Problem to work on —
Look through the entries below and show every line containing the word "SerilogTracing".

----- Data for review -----

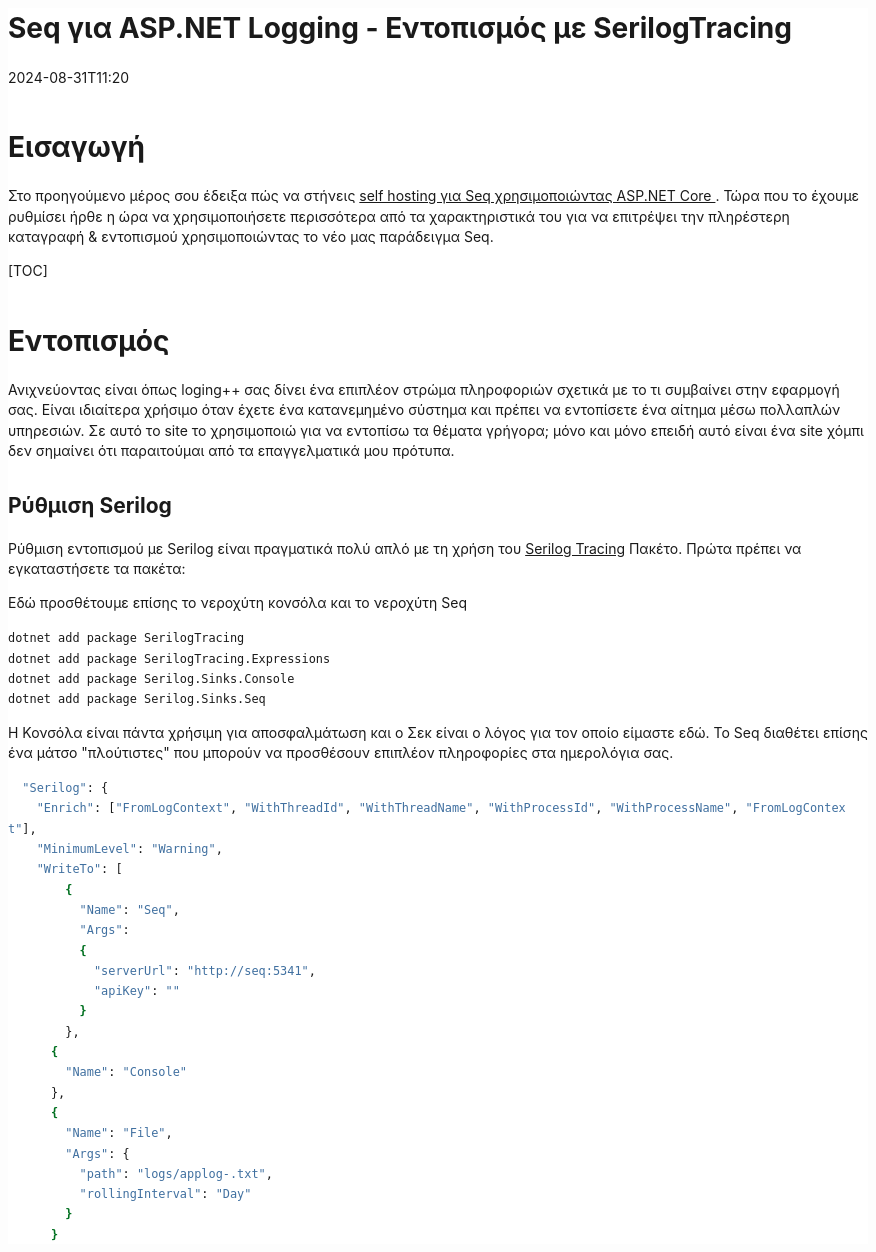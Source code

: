 # Seq για ASP.NET Logging - Εντοπισμός με SerilogTracing

<datetime class="hidden">2024-08-31T11:20</datetime>


# Εισαγωγή

Στο προηγούμενο μέρος σου έδειξα πώς να στήνεις [self hosting για Seq χρησιμοποιώντας ASP.NET Core ](/blog/selfhostingseq). Τώρα που το έχουμε ρυθμίσει ήρθε η ώρα να χρησιμοποιήσετε περισσότερα από τα χαρακτηριστικά του για να επιτρέψει την πληρέστερη καταγραφή & εντοπισμού χρησιμοποιώντας το νέο μας παράδειγμα Seq.

[TOC]

# Εντοπισμός

Ανιχνεύοντας είναι όπως loging++ σας δίνει ένα επιπλέον στρώμα πληροφοριών σχετικά με το τι συμβαίνει στην εφαρμογή σας. Είναι ιδιαίτερα χρήσιμο όταν έχετε ένα κατανεμημένο σύστημα και πρέπει να εντοπίσετε ένα αίτημα μέσω πολλαπλών υπηρεσιών.
Σε αυτό το site το χρησιμοποιώ για να εντοπίσω τα θέματα γρήγορα; μόνο και μόνο επειδή αυτό είναι ένα site χόμπι δεν σημαίνει ότι παραιτούμαι από τα επαγγελματικά μου πρότυπα.

## Ρύθμιση Serilog

Ρύθμιση εντοπισμού με Serilog είναι πραγματικά πολύ απλό με τη χρήση του [Serilog Tracing](https://github.com/serilog-tracing/serilog-tracing) Πακέτο. Πρώτα πρέπει να εγκαταστήσετε τα πακέτα:

Εδώ προσθέτουμε επίσης το νεροχύτη κονσόλα και το νεροχύτη Seq

```bash
dotnet add package SerilogTracing
dotnet add package SerilogTracing.Expressions
dotnet add package Serilog.Sinks.Console
dotnet add package Serilog.Sinks.Seq
```

Η Κονσόλα είναι πάντα χρήσιμη για αποσφαλμάτωση και ο Σεκ είναι ο λόγος για τον οποίο είμαστε εδώ. Το Seq διαθέτει επίσης ένα μάτσο "πλούτιστες" που μπορούν να προσθέσουν επιπλέον πληροφορίες στα ημερολόγια σας.

```bash
  "Serilog": {
    "Enrich": ["FromLogContext", "WithThreadId", "WithThreadName", "WithProcessId", "WithProcessName", "FromLogContext"],
    "MinimumLevel": "Warning",
    "WriteTo": [
        {
          "Name": "Seq",
          "Args":
          {
            "serverUrl": "http://seq:5341",
            "apiKey": ""
          }
        },
      {
        "Name": "Console"
      },
      {
        "Name": "File",
        "Args": {
          "path": "logs/applog-.txt",
          "rollingInterval": "Day"
        }
      }
```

-----

Written answer —
: # Seq για ASP.NET Logging - Εντοπισμός με SerilogTracing
dotnet add package SerilogTracing
dotnet add package SerilogTracing.Expressions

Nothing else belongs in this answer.